前記ステップ（ｂ）では、前記細胞培養物に新鮮な培地の追加または培地を一部除去して新鮮な培地に交換する請求項７に記載の方法。
前記ＭＤＣＫＳｋｙ１０２３（ＤＳＭＡＣＣ３１１２）は、腫瘍形成能が元のＭＤＣＫ細胞株に比べて低いか全くないことを特徴とする請求項１に記載のＭＤＣＫＳｋｙ１０２３（ＤＳＭＡＣＣ３１１２）。
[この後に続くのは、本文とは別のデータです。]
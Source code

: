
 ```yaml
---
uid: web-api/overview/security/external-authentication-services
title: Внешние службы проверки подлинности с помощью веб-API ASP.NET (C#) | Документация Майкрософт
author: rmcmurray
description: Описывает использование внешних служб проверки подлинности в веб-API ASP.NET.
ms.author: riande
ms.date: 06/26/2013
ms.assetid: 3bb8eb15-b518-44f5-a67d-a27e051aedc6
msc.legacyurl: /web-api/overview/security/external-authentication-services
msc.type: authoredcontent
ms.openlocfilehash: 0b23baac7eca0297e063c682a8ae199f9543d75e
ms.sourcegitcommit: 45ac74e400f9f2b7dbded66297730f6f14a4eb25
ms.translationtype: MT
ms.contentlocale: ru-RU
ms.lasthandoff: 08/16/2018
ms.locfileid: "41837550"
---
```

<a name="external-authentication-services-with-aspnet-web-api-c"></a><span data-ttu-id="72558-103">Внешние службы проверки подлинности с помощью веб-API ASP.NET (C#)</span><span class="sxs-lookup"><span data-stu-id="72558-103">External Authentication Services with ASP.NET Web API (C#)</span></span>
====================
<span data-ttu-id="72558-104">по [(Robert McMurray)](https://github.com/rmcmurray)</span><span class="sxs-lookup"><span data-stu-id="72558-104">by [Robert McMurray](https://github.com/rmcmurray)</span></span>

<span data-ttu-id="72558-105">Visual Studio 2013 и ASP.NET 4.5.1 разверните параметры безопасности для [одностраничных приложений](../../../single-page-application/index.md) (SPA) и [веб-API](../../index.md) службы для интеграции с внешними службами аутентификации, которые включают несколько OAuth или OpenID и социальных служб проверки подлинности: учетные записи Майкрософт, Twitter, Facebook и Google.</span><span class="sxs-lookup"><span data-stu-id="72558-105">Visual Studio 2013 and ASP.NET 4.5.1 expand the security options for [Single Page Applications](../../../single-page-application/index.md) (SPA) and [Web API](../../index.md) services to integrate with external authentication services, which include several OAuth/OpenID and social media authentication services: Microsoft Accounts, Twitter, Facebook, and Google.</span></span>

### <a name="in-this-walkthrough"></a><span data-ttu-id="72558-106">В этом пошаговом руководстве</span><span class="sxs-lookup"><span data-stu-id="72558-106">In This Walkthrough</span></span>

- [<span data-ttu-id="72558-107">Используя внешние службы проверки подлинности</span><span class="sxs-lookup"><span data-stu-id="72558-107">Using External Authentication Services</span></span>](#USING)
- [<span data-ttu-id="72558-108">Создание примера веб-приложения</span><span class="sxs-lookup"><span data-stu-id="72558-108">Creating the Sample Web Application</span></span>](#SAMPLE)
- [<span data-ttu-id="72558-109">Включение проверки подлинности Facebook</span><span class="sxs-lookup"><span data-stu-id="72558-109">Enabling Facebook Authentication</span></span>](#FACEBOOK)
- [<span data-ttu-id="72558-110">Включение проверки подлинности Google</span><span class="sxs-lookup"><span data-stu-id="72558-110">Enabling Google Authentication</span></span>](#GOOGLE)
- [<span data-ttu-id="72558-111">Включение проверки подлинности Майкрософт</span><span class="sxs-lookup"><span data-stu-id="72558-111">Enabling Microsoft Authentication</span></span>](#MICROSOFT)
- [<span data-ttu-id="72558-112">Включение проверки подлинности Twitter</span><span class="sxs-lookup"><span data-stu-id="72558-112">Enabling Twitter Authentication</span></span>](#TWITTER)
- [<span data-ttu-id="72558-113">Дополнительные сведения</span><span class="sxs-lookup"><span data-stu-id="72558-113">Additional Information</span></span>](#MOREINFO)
前記ＭＤＣＫＳｋｙ１０２３４（ＤＳＭＡＣＣ３１１４）は、腫瘍形成能が元のＭＤＣＫ細胞株に比べて低いか全くないことを特徴とする請求項２に記載のＭＤＣＫＳｋｙ１０２３４（ＤＳＭＡＣＣ３１１４）。
前記ＭＤＣＫＳｋｙ３８５１（ＤＳＭＡＣＣ３１１３）は、腫瘍形成能が元のＭＤＣＫ細胞株に比べて低いか全くないことを特徴とする請求項３に記載のＭＤＣＫＳｋｙ３８５１（ＤＳＭＡＣＣ３１１３）。